I want to start using a light meter, a Sekonic 308s. My issue and it's probably dumb but I have to ask anyway. ISO?When I use my film cameras I use the films ISO rating.Question, where due I get the ISO number when I am using my digital SLR?.

I have scoured the internet for answers to this question and all they ever say is use the films ISO rating with your light meter.
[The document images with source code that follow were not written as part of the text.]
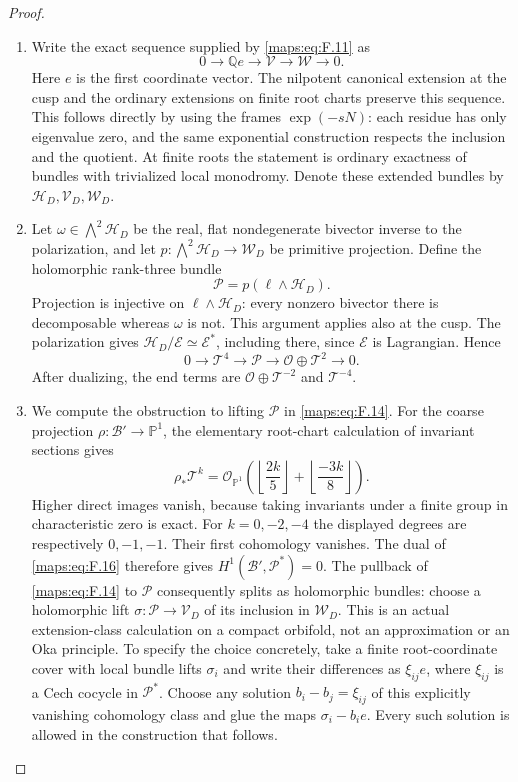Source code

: \begin{proof}
\begin{enumerate}[label=\arabic*.]
\item Write the exact sequence supplied by \eqref{maps:eq:F.11} as
\[
 0\longrightarrow\mathbb Q e\longrightarrow\mathcal V
   \longrightarrow\mathcal W\longrightarrow0.
 \tag{F.14}\label{maps:eq:F.14}
\]
Here $e$ is the first coordinate vector.  The nilpotent canonical
extension at the cusp and the ordinary extensions on finite root
charts preserve this sequence.  This follows directly by using
the frames $\exp(-sN)$: each residue has only eigenvalue zero,
and the same exponential construction respects the inclusion and
the quotient.  At finite roots the statement is ordinary exactness
of bundles with trivialized local monodromy.  Denote these extended
bundles by $\mathcal H_D,\mathcal V_D,\mathcal W_D$.

\item Let $\omega\in\bigwedge^2\mathcal H_D$ be the real, flat
nondegenerate bivector inverse to the polarization, and let
$p:\bigwedge^2\mathcal H_D\to\mathcal W_D$ be primitive projection.
Define the holomorphic rank-three bundle
\[
 \mathcal P=p(\ell\wedge\mathcal H_D).
 \tag{F.15}\label{maps:eq:F.15}
\]
Projection is injective on $\ell\wedge\mathcal H_D$: every
nonzero bivector there is decomposable whereas $\omega$ is not.
This argument applies also at the cusp.  The polarization gives
$\mathcal H_D/\mathcal E\simeq\mathcal E^*$, including there,
since $\mathcal E$ is Lagrangian.  Hence
\[
 0\longrightarrow\mathcal T^4\longrightarrow\mathcal P
 \longrightarrow\mathcal O\oplus\mathcal T^2\longrightarrow0.
 \tag{F.16}\label{maps:eq:F.16}
\]
After dualizing, the end terms are
$\mathcal O\oplus\mathcal T^{-2}$ and $\mathcal T^{-4}$.

\item We compute the obstruction to lifting $\mathcal P$ in \eqref{maps:eq:F.14}.
For the coarse projection $\rho:\mathcal B'\to\mathbb P^1$,
the elementary root-chart calculation of invariant sections gives
\[
 \rho_*\mathcal T^k=
 \mathcal O_{\mathbb P^1}
 \left(\left\lfloor\frac{2k}{5}\right\rfloor+
       \left\lfloor\frac{-3k}{8}\right\rfloor\right).
 \tag{F.17}\label{maps:eq:F.17}
\]
Higher direct images vanish, because taking invariants under a
finite group in characteristic zero is exact.  For $k=0,-2,-4$
the displayed degrees are respectively $0,-1,-1$.  Their first
cohomology vanishes.  The dual of \eqref{maps:eq:F.16} therefore gives
$H^1(\mathcal B',\mathcal P^*)=0$.
The pullback of \eqref{maps:eq:F.14} to $\mathcal P$ consequently splits as
holomorphic bundles: choose a holomorphic lift
$\sigma:\mathcal P\to\mathcal V_D$ of its inclusion in
$\mathcal W_D$.  This is an actual extension-class calculation
on a compact orbifold, not an approximation or an Oka principle.
To specify the choice concretely, take a finite root-coordinate
cover with local bundle lifts $\sigma_i$ and write their
differences as $\xi_{ij}e$, where
$\xi_{ij}$ is a Cech cocycle in $\mathcal P^*$.
Choose any solution $b_i-b_j=\xi_{ij}$ of this explicitly
vanishing cohomology class and glue the maps
$\sigma_i-b_ie$.  Every such solution is allowed in the
construction that follows.


\end{enumerate}
\end{proof}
I can find very little info on using my Sekonic with my digital camera.Thanks for any help in advance...

Comments (11)

You are going to need some more info. check google on using a light meter..

I do not know about the seconic. such as is it a incident ir reflective meter. a reflective is what the cameras have. it measures the light reflecting off of the subject. you aim it at the subject and read it. it will give, as all handheld meters do, and array of shutter speeds and fstops.



The incident meter works by putting some kind of off white or white cover(dome?) over the meter. this sometimes makes the meter a reflective or incident if the dome can be slide to the side. it is used by aiming the meter back at the camera from the same direction as the subject. you can when standing with your camera simply aim the meter behind you in the exact opposite direction as the subject to camera line. it works by measuring the light falling on the subject. the incident meters advantage is that it is not affected by the subject's color or the condition outside(beach, snow, front of house, etc)..

All handheld meters have one item that has to be accounted for. that is any items that affected the light going through the lens. I am speaking of any filter or extension tube or converters or bellows or anything else. these all affect the amount of light going through the lens and the meter does not know they are there. so you the user must add the difference in stops to any readings you get from the meter to arrive at a proper exposure. one other item that may have to be acounted for is the Tstop of the lens, not the fstop that you dial in.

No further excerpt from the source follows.